Oltre a ciò, capire veramente l’impatto neurologico a lungo termine della VR negli esseri umani richiederà tempo, e non vanno trascurate anche le implicazioni sociali. L’isolamento e il comportamento solitario, la depressione, il suicidio e persino i conflitti del mondo virtuale che si riversano nella violenza del mondo reale sono pericoli concreti.
Ciò che rappresenta una delle sensazioni più peculiari, trascorrendo molto tempo in ambienti di VR, non è tanto vivere nel mondo virtuale in quanto tale, quanto ciò che avviene dopo aver rimosso l’attrezzatura utilizzata, la quale da un lato consente di immergersi, mentre dall’altro decreta il ritorno alla solita quanto reale normalità, scevra della meraviglia e della onnipotenza del virtuale.
Le prospettive future
Le prospettive future prevedono, infatti, l’aggiunta del suono e dell’intelligenza artificiale alla VR che potrebbe, così, ulteriormente espandere il valore aggiunto della tecnologia.
Come quasi sempre accade con le nuove tecnologie, ci sono molte incognite e potenziali pericoli, in quanto i veri e potenziali effetti collaterali inerenti alla VR devono ancora essere pienamente compresi.
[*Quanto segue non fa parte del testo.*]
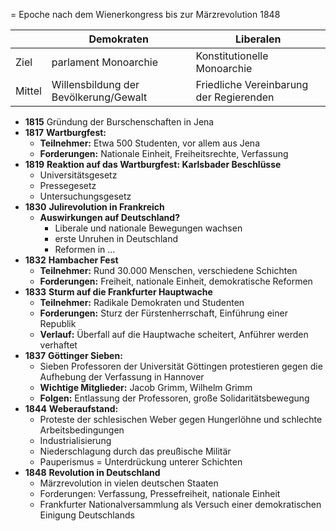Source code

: = Epoche nach dem Wienerkongress bis zur Märzrevolution 1848

|        | Demokraten                            | Liberalen                               |
| ------ | ------------------------------------- | --------------------------------------- |
| Ziel   | parlament Monoarchie                  | Konstitutionelle Monoarchie             |
| Mittel | Willensbildung der Bevölkerung/Gewalt | Friedliche Vereinbarung der Regierenden |

- **1815**
    Gründung der Burschenschaften in Jena
- **1817**
    **Wartburgfest:**
    - **Teilnehmer:** Etwa 500 Studenten, vor allem aus Jena
    - **Forderungen:** Nationale Einheit, Freiheitsrechte, Verfassung
- **1819**
    **Reaktion auf das Wartburgfest: Karlsbader Beschlüsse**
    - Universitätsgesetz
    - Pressegesetz
    - Untersuchungsgesetz
- **1830**
    **Julirevolution in Frankreich**
    - **Auswirkungen auf Deutschland?**
        - Liberale und nationale Bewegungen wachsen
        - erste Unruhen in Deutschland
        - Reformen in ...
- **1832**
    **Hambacher Fest**
    - **Teilnehmer:** Rund 30.000 Menschen, verschiedene Schichten
    - **Forderungen:** Freiheit, nationale Einheit, demokratische Reformen
- **1833**
    **Sturm auf die Frankfurter Hauptwache**
    - **Teilnehmer:** Radikale Demokraten und Studenten
    - **Forderungen:** Sturz der Fürstenherrschaft, Einführung einer Republik
    - **Verlauf:** Überfall auf die Hauptwache scheitert, Anführer werden verhaftet
- **1837**
    **Göttinger Sieben:**
    - Sieben Professoren der Universität Göttingen protestieren gegen die Aufhebung der Verfassung in Hannover
    - **Wichtige Mitglieder:** Jacob Grimm, Wilhelm Grimm
    - **Folgen:** Entlassung der Professoren, große Solidaritätsbewegung
- **1844**
    **Weberaufstand:**
    - Proteste der schlesischen Weber gegen Hungerlöhne und schlechte Arbeitsbedingungen
    - Industrialisierung
    - Niederschlagung durch das preußische Militär
    - Pauperismus = Unterdrückung unterer Schichten
- **1848**
    **Revolution in Deutschland**
    - Märzrevolution in vielen deutschen Staaten
    - Forderungen: Verfassung, Pressefreiheit, nationale Einheit
    - Frankfurter Nationalversammlung als Versuch einer demokratischen Einigung Deutschlands
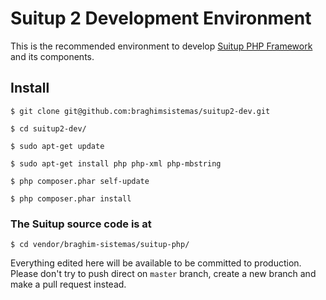 # Suitup 2 Development Environment

This is the recommended environment to develop [Suitup PHP Framework](https://suitupframework.com)
and its components.

## Install

`$ git clone git@github.com:braghimsistemas/suitup2-dev.git`

`$ cd suitup2-dev/`

`$ sudo apt-get update`

`$ sudo apt-get install php php-xml php-mbstring`

`$ php composer.phar self-update`

`$ php composer.phar install`

### The Suitup source code is at

`$ cd vendor/braghim-sistemas/suitup-php/`

Everything edited here will be available to be committed to production.
Please don't try to push direct on `master` branch, create a new branch
and make a pull request instead.
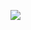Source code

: ![](https://github-readme-stats.vercel.app/api/top-langs?username=umetaman&show_icons=true&locale=en&layout=compact)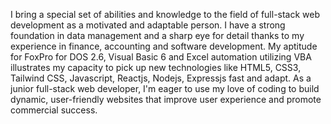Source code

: I bring a special set of abilities and knowledge to the field of full-stack web development as a motivated and adaptable person. I have a strong foundation in data management and a sharp eye for detail thanks to my experience in finance, accounting and software development. My aptitude for FoxPro for DOS 2.6, Visual Basic 6 and Excel automation utilizing VBA illustrates my capacity to pick up new technologies like HTML5, CSS3, Tailwind CSS, Javascript, Reactjs, Nodejs, Expressjs fast and adapt. As a junior full-stack web developer, I'm eager to use my love of coding to build dynamic, user-friendly websites that improve user experience and promote commercial success.

<!--
**AhmadSheerazSaeed/AhmadSheerazSaeed** is a ✨ _special_ ✨ repository because its `README.md` (this file) appears on your GitHub profile.

Here are some ideas to get you started:

- 🔭 I’m currently working on ...
- 🌱 I’m currently learning ...
- 👯 I’m looking to collaborate on ...
- 🤔 I’m looking for help with ...
- 💬 Ask me about ...
- 📫 How to reach me: ...
- 😄 Pronouns: ...
- ⚡ Fun fact: ...
-->
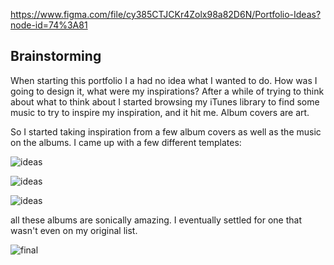 https://www.figma.com/file/cy385CTJCKr4Zolx98a82D6N/Portfolio-Ideas?node-id=74%3A81

## Brainstorming

When starting this portfolio I a had no idea what I wanted to do. How was I going to design it, what were my inspirations? After a while of trying to think about what to think about I started browsing my iTunes library to find some music to try to inspire my inspiration, and it hit me. Album covers are art. 

So I started taking inspiration from a few album covers as well as the music on the albums. I came up with a few different templates: 

![ideas](/Portfolio/images/ideas1.png)

![ideas](/Portfolio/images/ideas2.png)

![ideas](/Portfolio/images/ideas3.png)

all these albums are sonically amazing. I eventually settled for one that wasn't even on my original list.

![final](/Portfolio/images/final-design.png)


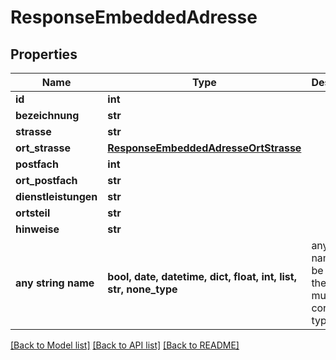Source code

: # ResponseEmbeddedAdresse


## Properties
Name | Type | Description | Notes
------------ | ------------- | ------------- | -------------
**id** | **int** |  | [optional] 
**bezeichnung** | **str** |  | [optional] 
**strasse** | **str** |  | [optional] 
**ort_strasse** | [**ResponseEmbeddedAdresseOrtStrasse**](ResponseEmbeddedAdresseOrtStrasse.md) |  | [optional] 
**postfach** | **int** |  | [optional] 
**ort_postfach** | **str** |  | [optional] 
**dienstleistungen** | **str** |  | [optional] 
**ortsteil** | **str** |  | [optional] 
**hinweise** | **str** |  | [optional] 
**any string name** | **bool, date, datetime, dict, float, int, list, str, none_type** | any string name can be used but the value must be the correct type | [optional]

[[Back to Model list]](../README.md#documentation-for-models) [[Back to API list]](../README.md#documentation-for-api-endpoints) [[Back to README]](../README.md)



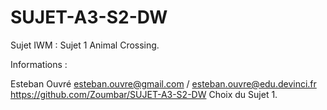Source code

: # SUJET-A3-S2-DW
Sujet IWM : Sujet 1 Animal Crossing.

Informations :

Esteban Ouvré 
esteban.ouvre@gmail.com / esteban.ouvre@edu.devinci.fr
https://github.com/Zoumbar/SUJET-A3-S2-DW
Choix du Sujet 1. 
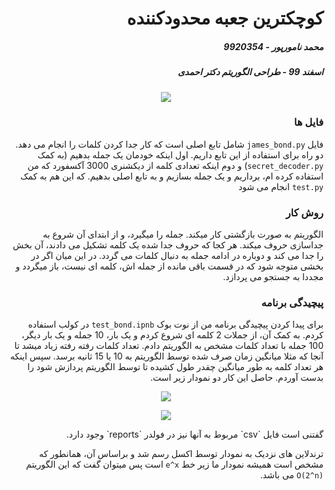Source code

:<div dir="rtl">

# کوچکترین جعبه محدودکننده
##### محمد نامورپور - 9920354
##### اسفند 99 - طراحی الگوریتم دکتر احمدی

<p align="center">
  <img src="https://s19.picofile.com/file/8435678950/Picture1.png" />
</p>

### فایل ها
فایل `james_bond.py` شامل تابع اصلی است که کار جدا کردن کلمات را انجام می دهد. دو راه برای استفاده از این تابع داریم. اول اینکه خودمان یک جمله بدهیم (به کمک `secret_decoder.py`) و دوم اینکه تعدادی کلمه از دیکشنری 3000 آکسفورد که من استفاده کرده ام، برداریم و یک جمله بسازیم و به تابع اصلی بدهیم. که این هم به کمک `test.py` انجام می شود
  
### روش کار
الگوریتم به صورت بازگشتی کار میکند. جمله را میگیرد، و از ابتدای آن شروع به جداسازی حروف میکند. هر کجا که حروف جدا شده یک کلمه تشکیل می دادند، آن بخش را جدا می کند و دوباره در ادامه جمله به دنبال کلمات می گردد. در این میان اگر در بخشی متوجه شود که در قسمت باقی مانده از جمله اش، کلمه ای نیست، باز میگردد و مجددا به جستجو می پردازد. 

### پیچیدگی برنامه
برای پیدا کردن پیچیدگی برنامه من از نوت بوک 
`test_bond.ipnb`
در کولب استفاده کردم. به کمک آن، از جملات 2 کلمه ای شروع کردم و یک بار، 10 جمله و یک بار دیگر، 100 جمله با تعداد کلمات مشخص به الگوریتم دادم. تعداد کلمات رفته رفته زیاد میشد تا آنجا که مثلا میانگین زمان صرف شده توسط الگوریتم به 10 یا 15 ثانیه برسد. سپس اینکه هر تعداد کلمه به طور میانگین چقدر طول کشیده تا توسط الگوریتم پردازش شود را بدست آوردم. حاصل این کار دو نمودار زیر است.
<p align="center">
  <img src="https://s19.picofile.com/file/8435729276/Picture1.png" />
</p>
<p align="center">
  <img src="https://s19.picofile.com/file/8435729292/Picture2.png" />
</p>
گفتنی است فایل `csv` مربوط به آنها نیز در فولدر `reports` وجود دارد.

ترندلاین های نزدیک به نمودار توسط اکسل رسم شد و براساس آن،
همانطور که مشخص است همیشه نمودار ما زیر خط `e^x` است پس میتوان گفت که این الگوریتم `O(2^n)` می باشد.
</div>
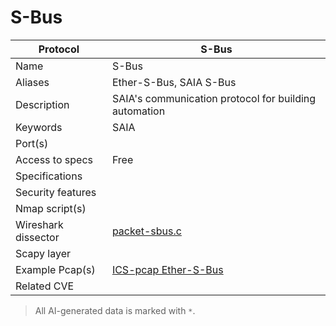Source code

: # S-Bus

| Protocol | S-Bus |
|---|---|
| Name | S-Bus |
| Aliases | Ether-S-Bus, SAIA S-Bus |
| Description | SAIA's communication protocol for building automation |
| Keywords | SAIA |
| Port(s) |  |
| Access to specs | Free |
| Specifications |  |
| Security features |  |
| Nmap script(s) |  |
| Wireshark dissector | [packet-sbus.c](https://github.com/wireshark/wireshark/blob/master/epan/dissectors/packet-sbus.c) |
| Scapy layer |  |
| Example Pcap(s) | [ICS-pcap Ether-S-Bus](https://github.com/automayt/ICS-pcap/tree/master/ETHERSBUS/sbus) |
| Related CVE |  |



> All AI-generated data is marked with `*`.
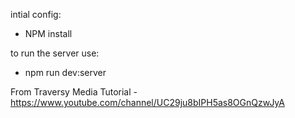 intial config:
  - NPM install

to run the server use:
  - npm run dev:server

From Traversy Media Tutorial - https://www.youtube.com/channel/UC29ju8bIPH5as8OGnQzwJyA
Sono necessari ulteriori studi su come la VR impatti le funzioni cerebrali per capire i potenziali lati positivi quanto quelli negativi, come pure le altrettanto importanti implicazioni sociali della tecnologia.
Come per la maggior parte delle tecnologie ci sono potenziali rischi, ma l’uso intelligente e benevolo della realtà virtuale potrà senza dubbio portare esperienze positive per milioni di persone.